Issue #19: How to read ML papers
(Without a PhD in mathematics )
ML papers terrify you.
You open a PDF. You see a wall of Greek symbols, dense equations, and references to theorems you’ve never heard of.
You close it within 30 seconds and you tell yourself:
“I’m not ready for this. Maybe once I learn more Math.”
That day never comes.
Here’s the truth: you don’t need a PhD to read ML papers.
I would recommend my 5-step process that takes you from “I can’t read this” to reading 2-3 papers per week.
Step 1: Stop reading top to bottom
This is the biggest mistake. Papers are not books and reading them linearly is the slowest way to understand them.
Instead, read in this order:
Title + abstract (30 seconds, decide if it’s worth your time)
Figures and tables (2 minutes, this is where the actual results are)
Last 2 paragraphs of the introduction (the contribution summary)
Method section (only the parts relevant to what you need)
Skip proofs entirely
80% of a paper’s value is in the abstract, figures, and method section. The rest is context for reviewers, not for you.

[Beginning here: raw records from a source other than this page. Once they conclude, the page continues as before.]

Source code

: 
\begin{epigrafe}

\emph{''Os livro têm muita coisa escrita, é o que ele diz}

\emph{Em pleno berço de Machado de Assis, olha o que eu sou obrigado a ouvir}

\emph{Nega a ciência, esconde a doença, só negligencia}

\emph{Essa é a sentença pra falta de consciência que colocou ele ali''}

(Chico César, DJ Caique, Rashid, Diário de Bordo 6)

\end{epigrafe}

Step 2: Realize the math is the same every time
Here’s what most people don’t expect.
After 10-15 papers, the same operations appear over and over:
→ Matrix multiplication and transposition
→ Dot products and norms
→ Derivatives and gradients
→ Softmax and argmax
→ Summation and expectation
→ Argmin over a loss function
That’s it. That’s 80% of all Math you’ll encounter in ML papers.
You don’t need to know all of mathematics. You need to know these 10-15 operations deeply.

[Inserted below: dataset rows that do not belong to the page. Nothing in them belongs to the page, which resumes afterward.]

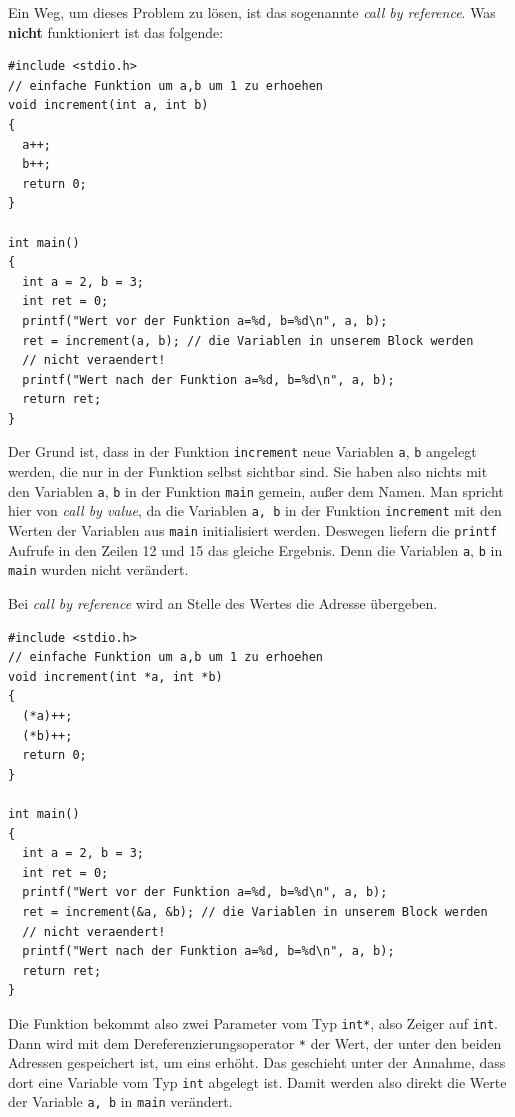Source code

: Ein Weg, um dieses Problem zu lösen, ist das sogenannte \emph{call by reference}.
Was \textbf{nicht} funktioniert ist das folgende:
\begin{lstlisting}
#include <stdio.h>
// einfache Funktion um a,b um 1 zu erhoehen
void increment(int a, int b)
{
  a++;
  b++;
  return 0;
}

int main()
{
  int a = 2, b = 3;
  int ret = 0;
  printf("Wert vor der Funktion a=%d, b=%d\n", a, b);
  ret = increment(a, b); // die Variablen in unserem Block werden
  // nicht veraendert!
  printf("Wert nach der Funktion a=%d, b=%d\n", a, b);
  return ret;
}
\end{lstlisting}
Der Grund ist, dass in der Funktion \verb|increment| neue Variablen \verb|a|, \verb|b| angelegt werden, die nur in der Funktion selbst sichtbar sind.
Sie haben also nichts mit den Variablen \verb|a|, \verb|b| in der Funktion \verb|main| gemein, außer dem Namen.
Man spricht hier von \emph{call by value}, da die Variablen \verb|a, b| in der Funktion \verb|increment| mit den Werten der Variablen aus \verb|main| initialisiert werden.
Deswegen liefern die \verb|printf| Aufrufe in den Zeilen 12 und 15 das gleiche Ergebnis.
Denn die Variablen \verb|a|, \verb|b| in \verb|main| wurden nicht verändert.

Bei \emph{call by reference} wird an Stelle des Wertes die Adresse übergeben.
\begin{lstlisting}
#include <stdio.h>
// einfache Funktion um a,b um 1 zu erhoehen
void increment(int *a, int *b)
{
  (*a)++;
  (*b)++;
  return 0;
}

int main()
{
  int a = 2, b = 3;
  int ret = 0;
  printf("Wert vor der Funktion a=%d, b=%d\n", a, b);
  ret = increment(&a, &b); // die Variablen in unserem Block werden
  // nicht veraendert!
  printf("Wert nach der Funktion a=%d, b=%d\n", a, b);
  return ret;
}
\end{lstlisting}
Die Funktion bekommt also zwei Parameter vom Typ \verb|int*|, also Zeiger auf \verb|int|.
Dann wird mit dem Dereferenzierungsoperator \verb|*| der Wert, der unter den beiden Adressen gespeichert ist, um eins erhöht.
Das geschieht unter der Annahme, dass dort eine Variable vom Typ \verb|int| abgelegt ist.
Damit werden also direkt die Werte der Variable \verb|a, b| in \verb|main| verändert.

Step 3: Build a notation cheat sheet
Every time you see a symbol you don’t recognize, write it down.
Here’s what a typical cheat sheet looks like after ~50 papers:
→ θ = model parameters
→ L = loss function
→ ∇ = gradient
→ ∈ = “belongs to”
→ ∀ = “for all”
→ ||·|| = norm (length of a vector)
→ ~ = “sampled from”
→ E[·] = expected value
After 20 papers, you stop seeing new symbols. The notation becomes a language you can read fluently.
Step 4: Implement the key equations
This is the step that separates people who read papers from people who understand them.
After reading, ask yourself: “What are the 3-5 equations that define this method?”
Then try implementing only those using just NumPy.
Step 5: Start with the right papers
Don’t start with a 40-page theory paper. Start with these:
“Attention Is All You Need”
“Word2Vec: Efficient Estimation of Word Representations in Vector Space”
“ImageNet Classification with Deep Convolutional Neural Networks”
1 paper per week. In 3 months, reading papers becomes routine.
The uncomfortable truth:
ML papers aren’t written to be easy to read. They’re written to pass peer review.
But the actual ideas inside them? Usually simple,elegant,and implementable in 20-50 lines of code.
Although it seemed so, barrier was never your math background.
It was not having a system.
You don’t need a PhD to read ML papers.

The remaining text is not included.